Every entry below should be transcribed exactly; pictures stay out of the copy.

Supplied records START

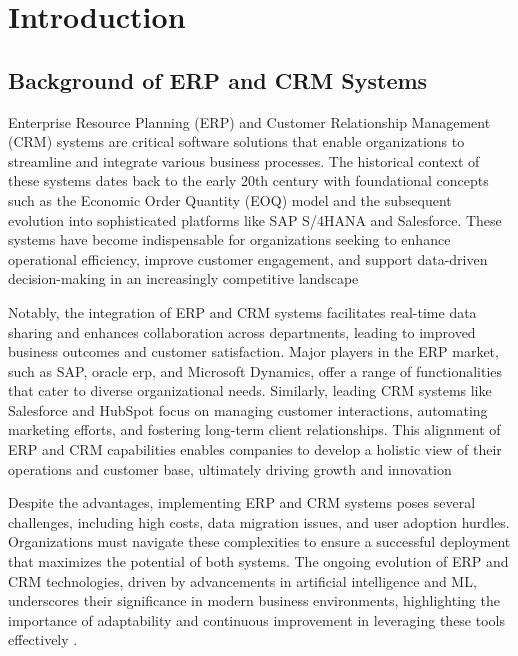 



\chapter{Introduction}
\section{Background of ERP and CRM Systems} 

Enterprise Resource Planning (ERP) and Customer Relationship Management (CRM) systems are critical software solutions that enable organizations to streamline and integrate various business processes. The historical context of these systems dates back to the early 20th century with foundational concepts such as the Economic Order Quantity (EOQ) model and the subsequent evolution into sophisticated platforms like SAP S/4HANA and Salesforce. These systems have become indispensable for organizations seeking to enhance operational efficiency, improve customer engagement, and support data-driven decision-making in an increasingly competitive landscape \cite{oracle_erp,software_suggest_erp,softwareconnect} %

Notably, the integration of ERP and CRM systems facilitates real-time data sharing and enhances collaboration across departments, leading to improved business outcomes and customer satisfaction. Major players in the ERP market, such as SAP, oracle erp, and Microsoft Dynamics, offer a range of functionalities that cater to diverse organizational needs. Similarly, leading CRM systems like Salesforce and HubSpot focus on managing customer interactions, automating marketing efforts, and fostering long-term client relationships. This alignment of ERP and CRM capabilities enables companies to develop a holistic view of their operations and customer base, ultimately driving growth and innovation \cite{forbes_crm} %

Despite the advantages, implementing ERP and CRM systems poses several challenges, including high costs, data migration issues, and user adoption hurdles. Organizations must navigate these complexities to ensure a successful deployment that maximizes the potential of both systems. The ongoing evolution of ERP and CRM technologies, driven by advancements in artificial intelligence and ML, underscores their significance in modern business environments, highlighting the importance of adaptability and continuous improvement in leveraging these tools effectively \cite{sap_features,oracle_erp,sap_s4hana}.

Supplied records END

Written solution =>
\chapter{Introduction}
\section{Background of ERP and CRM Systems} 

Enterprise Resource Planning (ERP) and Customer Relationship Management (CRM) systems are critical software solutions that enable organizations to streamline and integrate various business processes. The historical context of these systems dates back to the early 20th century with foundational concepts such as the Economic Order Quantity (EOQ) model and the subsequent evolution into sophisticated platforms like SAP S/4HANA and Salesforce. These systems have become indispensable for organizations seeking to enhance operational efficiency, improve customer engagement, and support data-driven decision-making in an increasingly competitive landscape \cite{oracle_erp,software_suggest_erp,softwareconnect} %

Notably, the integration of ERP and CRM systems facilitates real-time data sharing and enhances collaboration across departments, leading to improved business outcomes and customer satisfaction. Major players in the ERP market, such as SAP, oracle erp, and Microsoft Dynamics, offer a range of functionalities that cater to diverse organizational needs. Similarly, leading CRM systems like Salesforce and HubSpot focus on managing customer interactions, automating marketing efforts, and fostering long-term client relationships. This alignment of ERP and CRM capabilities enables companies to develop a holistic view of their operations and customer base, ultimately driving growth and innovation \cite{forbes_crm} %

Despite the advantages, implementing ERP and CRM systems poses several challenges, including high costs, data migration issues, and user adoption hurdles. Organizations must navigate these complexities to ensure a successful deployment that maximizes the potential of both systems. The ongoing evolution of ERP and CRM technologies, driven by advancements in artificial intelligence and ML, underscores their significance in modern business environments, highlighting the importance of adaptability and continuous improvement in leveraging these tools effectively \cite{sap_features,oracle_erp,sap_s4hana}.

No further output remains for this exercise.